## [Task description]
Down to the last line, transcribe the records verbatim and exclude the images.

[Rendered images with source text]
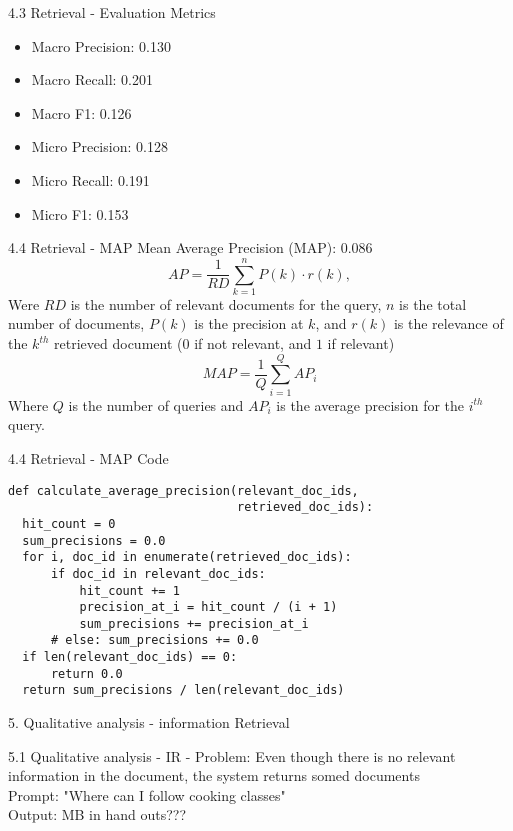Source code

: \documentclass{beamer}
\begin{document}
\begin{frame}{4.3 Retrieval - Evaluation Metrics}
  \begin{itemize}
    \item Macro Precision: 0.130
    \item Macro Recall: 0.201
    \item Macro F1: 0.126
    \item Micro Precision: 0.128
    \item Micro Recall: 0.191
    \item Micro F1: 0.153
  \end{itemize}
\end{frame}

\begin{frame}{4.4 Retrieval - MAP}
  Mean Average Precision (MAP): 0.086
  \begin{equation}
    AP = \frac{1}{RD} \sum_{k=1}^{n} P(k) \cdot r(k),
  \end{equation}
  Were $RD$  is the number of relevant documents for the query, $n$ is the total number of documents, $P(k)$
  is the precision at $k$, and $r(k)$ is the relevance of the $k^{th}$ retrieved document ($0$ if not relevant, and $1$ if
  relevant)
  \begin{equation}
    MAP = \frac{1}{Q} \sum_{i=1}^{Q} AP_i
  \end{equation}
  Where $Q$ is the number of queries and $AP_i$ is the average precision for the $i^{th}$ query.
\end{frame}

\begin{frame}[fragile]{4.4 Retrieval - MAP Code}
  \begin{verbatim}
def calculate_average_precision(relevant_doc_ids,
                                retrieved_doc_ids):
  hit_count = 0
  sum_precisions = 0.0
  for i, doc_id in enumerate(retrieved_doc_ids):
      if doc_id in relevant_doc_ids:
          hit_count += 1
          precision_at_i = hit_count / (i + 1)
          sum_precisions += precision_at_i
      # else: sum_precisions += 0.0
  if len(relevant_doc_ids) == 0:
      return 0.0
  return sum_precisions / len(relevant_doc_ids)
  \end{verbatim}
\end{frame}

\begin{frame} {5. Qualitative analysis - information Retrieval}
\end{frame}

\begin{frame} {5.1 Qualitative analysis - IR - }
  Problem: Even though there is no relevant information in the document, the system returns somed documents\\
  Prompt: "Where can I follow cooking classes"\\
  Output: MB in hand outs???
\end{frame}
\end{document}
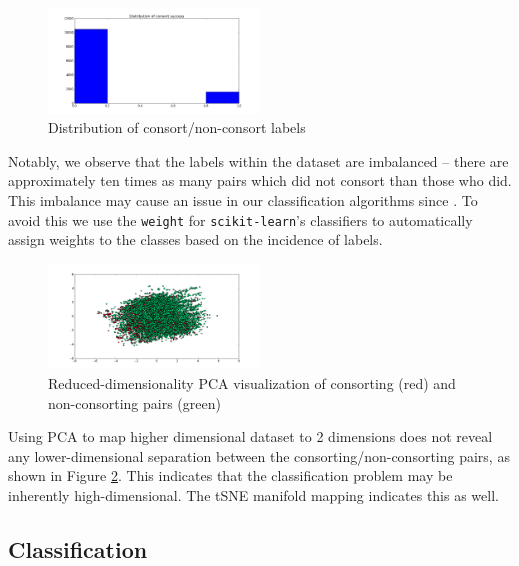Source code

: \documentclass[twoside,twocolumn,paper=letter]{article}
\begin{document}
\begin{figure}[h]
      \centering
          \includegraphics[width=0.5\textwidth]{../figs/consort_distrib.png}
  \caption{Distribution of consort/non-consort labels}
  \label{fig:label_distrib}
\end{figure}
Notably, we observe that the labels within the dataset are imbalanced -- there
are approximately ten times as many pairs which did not consort than those who
did. This imbalance may cause an issue in our classification algorithms since .
To avoid this we use the \texttt{weight} for \texttt{scikit-learn}'s classifiers
to automatically assign weights to the classes based on the incidence of
labels.\\
\begin{figure}
      \centering
          \includegraphics[width=0.5\textwidth]{../figs/consort_non_consort_visualization_pca.png}
  \caption{Reduced-dimensionality PCA visualization of consorting (red) and
  non-consorting pairs (green)}
  \label{fig:pca_vis}
\end{figure}
Using PCA to map higher dimensional dataset to 2 dimensions does not reveal
any lower-dimensional separation between the consorting/non-consorting pairs, as
shown in Figure \ref{fig:pca_vis}.
This indicates that the classification problem may be inherently
high-dimensional. The tSNE manifold mapping indicates this as well.
\subsection{Classification}
\end{document}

## [Response to this task]
Source code

: \documentclass{beamer}
\begin{document}
\begin{frame}{4.3 Retrieval - Evaluation Metrics}
  \begin{itemize}
    \item Macro Precision: 0.130
    \item Macro Recall: 0.201
    \item Macro F1: 0.126
    \item Micro Precision: 0.128
    \item Micro Recall: 0.191
    \item Micro F1: 0.153
  \end{itemize}
\end{frame}

\begin{frame}{4.4 Retrieval - MAP}
  Mean Average Precision (MAP): 0.086
  \begin{equation}
    AP = \frac{1}{RD} \sum_{k=1}^{n} P(k) \cdot r(k),
  \end{equation}
  Were $RD$  is the number of relevant documents for the query, $n$ is the total number of documents, $P(k)$
  is the precision at $k$, and $r(k)$ is the relevance of the $k^{th}$ retrieved document ($0$ if not relevant, and $1$ if
  relevant)
  \begin{equation}
    MAP = \frac{1}{Q} \sum_{i=1}^{Q} AP_i
  \end{equation}
  Where $Q$ is the number of queries and $AP_i$ is the average precision for the $i^{th}$ query.
\end{frame}

\begin{frame}[fragile]{4.4 Retrieval - MAP Code}
  \begin{verbatim}
def calculate_average_precision(relevant_doc_ids,
                                retrieved_doc_ids):
  hit_count = 0
  sum_precisions = 0.0
  for i, doc_id in enumerate(retrieved_doc_ids):
      if doc_id in relevant_doc_ids:
          hit_count += 1
          precision_at_i = hit_count / (i + 1)
          sum_precisions += precision_at_i
      # else: sum_precisions += 0.0
  if len(relevant_doc_ids) == 0:
      return 0.0
  return sum_precisions / len(relevant_doc_ids)
  \end{verbatim}
\end{frame}

\begin{frame} {5. Qualitative analysis - information Retrieval}
\end{frame}

\begin{frame} {5.1 Qualitative analysis - IR - }
  Problem: Even though there is no relevant information in the document, the system returns somed documents\\
  Prompt: "Where can I follow cooking classes"\\
  Output: MB in hand outs???
\end{frame}
\end{document}
Source code

: \documentclass[twoside,twocolumn,paper=letter]{article}
\begin{document}
\begin{figure}[h]
      \centering
          \includegraphics[width=0.5\textwidth]{../figs/consort_distrib.png}
  \caption{Distribution of consort/non-consort labels}
  \label{fig:label_distrib}
\end{figure}
Notably, we observe that the labels within the dataset are imbalanced -- there
are approximately ten times as many pairs which did not consort than those who
did. This imbalance may cause an issue in our classification algorithms since .
To avoid this we use the \texttt{weight} for \texttt{scikit-learn}'s classifiers
to automatically assign weights to the classes based on the incidence of
labels.\\
\begin{figure}
      \centering
          \includegraphics[width=0.5\textwidth]{../figs/consort_non_consort_visualization_pca.png}
  \caption{Reduced-dimensionality PCA visualization of consorting (red) and
  non-consorting pairs (green)}
  \label{fig:pca_vis}
\end{figure}
Using PCA to map higher dimensional dataset to 2 dimensions does not reveal
any lower-dimensional separation between the consorting/non-consorting pairs, as
shown in Figure \ref{fig:pca_vis}.
This indicates that the classification problem may be inherently
high-dimensional. The tSNE manifold mapping indicates this as well.
\subsection{Classification}
\end{document}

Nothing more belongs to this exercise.